■ WHAT TO PRODUCE:
Locate every line below that contains the word "center" and copy it.

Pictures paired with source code

════

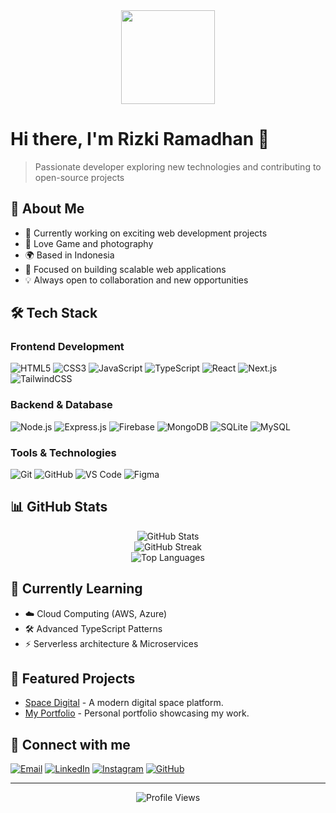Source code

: <div align="center">
  <img height="150" src="[https://camo.githubusercontent.com/62da68eb62b1e5f175f7d1f0191dd89a653d7908feb22d37d4a0ab07365d6791/68747470733a2f2f6d656469612e67697068792e636f6d2f6d656469612f4d3967624264396e6244724f5475314d71782f67697068792e676966](https://photos.app.goo.gl/qXwdxHUJQ58MRiDd7)"  />
</div>

# Hi there, I'm Rizki Ramadhan 👋

> Passionate developer exploring new technologies and contributing to open-source projects

## 💫 About Me
- 🔭 Currently working on exciting web development projects
- 📸 Love Game and photography
- 🌍 Based in Indonesia
- 🎯 Focused on building scalable web applications
- 💡 Always open to collaboration and new opportunities

## 🛠 Tech Stack

### Frontend Development
![HTML5](https://img.shields.io/badge/HTML5-E34F26?style=for-the-badge&logo=html5&logoColor=white)
![CSS3](https://img.shields.io/badge/CSS3-1572B6?style=for-the-badge&logo=css3&logoColor=white)
![JavaScript](https://img.shields.io/badge/JavaScript-F7DF1E?style=for-the-badge&logo=javascript&logoColor=black)
![TypeScript](https://img.shields.io/badge/TypeScript-007ACC?style=for-the-badge&logo=typescript&logoColor=white)
![React](https://img.shields.io/badge/React-20232A?style=for-the-badge&logo=react&logoColor=61DAFB)
![Next.js](https://img.shields.io/badge/Next.js-000000?style=for-the-badge&logo=next.js&logoColor=white)
![TailwindCSS](https://img.shields.io/badge/TailwindCSS-06B6D4?style=for-the-badge&logo=tailwindcss&logoColor=white)

### Backend & Database
![Node.js](https://img.shields.io/badge/Node.js-43853D?style=for-the-badge&logo=node.js&logoColor=white)
![Express.js](https://img.shields.io/badge/Express.js-000000?style=for-the-badge&logo=express&logoColor=white)
![Firebase](https://img.shields.io/badge/Firebase-FFCA28?style=for-the-badge&logo=firebase&logoColor=black)
![MongoDB](https://img.shields.io/badge/MongoDB-4EA94B?style=for-the-badge&logo=mongodb&logoColor=white)
![SQLite](https://img.shields.io/badge/SQLite-07405E?style=for-the-badge&logo=sqlite&logoColor=white)
![MySQL](https://img.shields.io/badge/MySQL-4479A1?style=for-the-badge&logo=mysql&logoColor=white)

### Tools & Technologies
![Git](https://img.shields.io/badge/Git-F05032?style=for-the-badge&logo=git&logoColor=white)
![GitHub](https://img.shields.io/badge/GitHub-181717?style=for-the-badge&logo=github&logoColor=white)
![VS Code](https://img.shields.io/badge/VS_Code-007ACC?style=for-the-badge&logo=visual-studio-code&logoColor=white)
![Figma](https://img.shields.io/badge/Figma-F24E1E?style=for-the-badge&logo=figma&logoColor=white)

## 📊 GitHub Stats
<p align="center">
  <img src="https://github-readme-stats.vercel.app/api?username=Rineta2&show_icons=true&theme=radical" alt="GitHub Stats"/>
  <br/>
  <img src="https://github-readme-streak-stats.herokuapp.com/?user=Rineta2&theme=radical&hide_border=false" alt="GitHub Streak"/>
  <br/>
  <img src="https://github-readme-stats.vercel.app/api/top-langs/?username=Rineta2&theme=radical&hide_border=false&include_all_commits=true&count_private=true&layout=compact" alt="Top Languages"/>
</p>

## 🌱 Currently Learning
- ☁️ Cloud Computing (AWS, Azure)
- 🛠 Advanced TypeScript Patterns
- ⚡ Serverless architecture & Microservices

## 🚀 Featured Projects
- [Space Digital](https://github.com/Rineta2/space-digitalia) - A modern digital space platform.
- [My Portfolio](https://github.com/Rineta2/my-portofolio) - Personal portfolio showcasing my work.

## 🤝 Connect with me
[![Email](https://img.shields.io/badge/Email-D14836?style=for-the-badge&logo=gmail&logoColor=white)](mailto:rr8027896@gmail.com)
[![LinkedIn](https://img.shields.io/badge/LinkedIn-0077B5?style=for-the-badge&logo=linkedin&logoColor=white)](https://www.linkedin.com/in/rizki-ramadhan12/)
[![Instagram](https://img.shields.io/badge/Instagram-E4405F?style=for-the-badge&logo=instagram&logoColor=white)](https://www.instagram.com/rzkir.20/)
[![GitHub](https://img.shields.io/badge/GitHub-181717?style=for-the-badge&logo=github&logoColor=white)](https://github.com/Rineta2)

---
<div align="center">
  <img src="https://visitcount.itsvg.in/api?id=Rineta2&icon=0&color=0" alt="Profile Views"/>
</div>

════

■ EXERCISE ANSWER:
: <div align="center">
<p align="center">
<div align="center">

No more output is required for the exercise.